Below are the records; count how many of their lines contain the word "servers" and give that number only.
::: AVAILABLE RECORDS
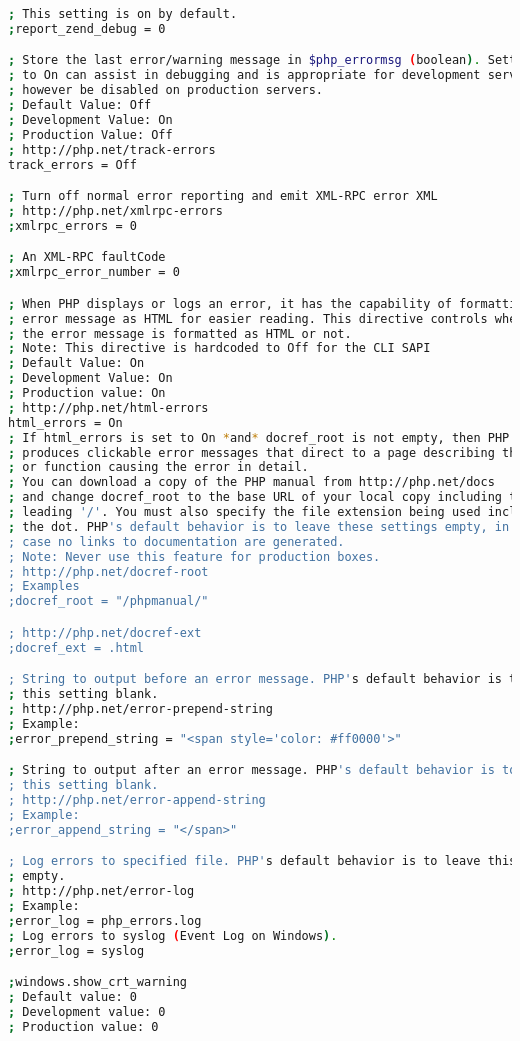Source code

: \begin{lstlisting}[language=bash]
; This setting is on by default.
;report_zend_debug = 0

; Store the last error/warning message in $php_errormsg (boolean). Setting this value
; to On can assist in debugging and is appropriate for development servers. It should
; however be disabled on production servers.
; Default Value: Off
; Development Value: On
; Production Value: Off
; http://php.net/track-errors
track_errors = Off

; Turn off normal error reporting and emit XML-RPC error XML
; http://php.net/xmlrpc-errors
;xmlrpc_errors = 0

; An XML-RPC faultCode
;xmlrpc_error_number = 0

; When PHP displays or logs an error, it has the capability of formatting the
; error message as HTML for easier reading. This directive controls whether
; the error message is formatted as HTML or not.
; Note: This directive is hardcoded to Off for the CLI SAPI
; Default Value: On
; Development Value: On
; Production value: On
; http://php.net/html-errors
html_errors = On
; If html_errors is set to On *and* docref_root is not empty, then PHP
; produces clickable error messages that direct to a page describing the error
; or function causing the error in detail.
; You can download a copy of the PHP manual from http://php.net/docs
; and change docref_root to the base URL of your local copy including the
; leading '/'. You must also specify the file extension being used including
; the dot. PHP's default behavior is to leave these settings empty, in which
; case no links to documentation are generated.
; Note: Never use this feature for production boxes.
; http://php.net/docref-root
; Examples
;docref_root = "/phpmanual/"

; http://php.net/docref-ext
;docref_ext = .html

; String to output before an error message. PHP's default behavior is to leave
; this setting blank.
; http://php.net/error-prepend-string
; Example:
;error_prepend_string = "<span style='color: #ff0000'>"

; String to output after an error message. PHP's default behavior is to leave
; this setting blank.
; http://php.net/error-append-string
; Example:
;error_append_string = "</span>"

; Log errors to specified file. PHP's default behavior is to leave this value
; empty.
; http://php.net/error-log
; Example:
;error_log = php_errors.log
; Log errors to syslog (Event Log on Windows).
;error_log = syslog

;windows.show_crt_warning
; Default value: 0
; Development value: 0
; Production value: 0
\end{lstlisting}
::::::
ANSWER TO THE PROBLEM: 2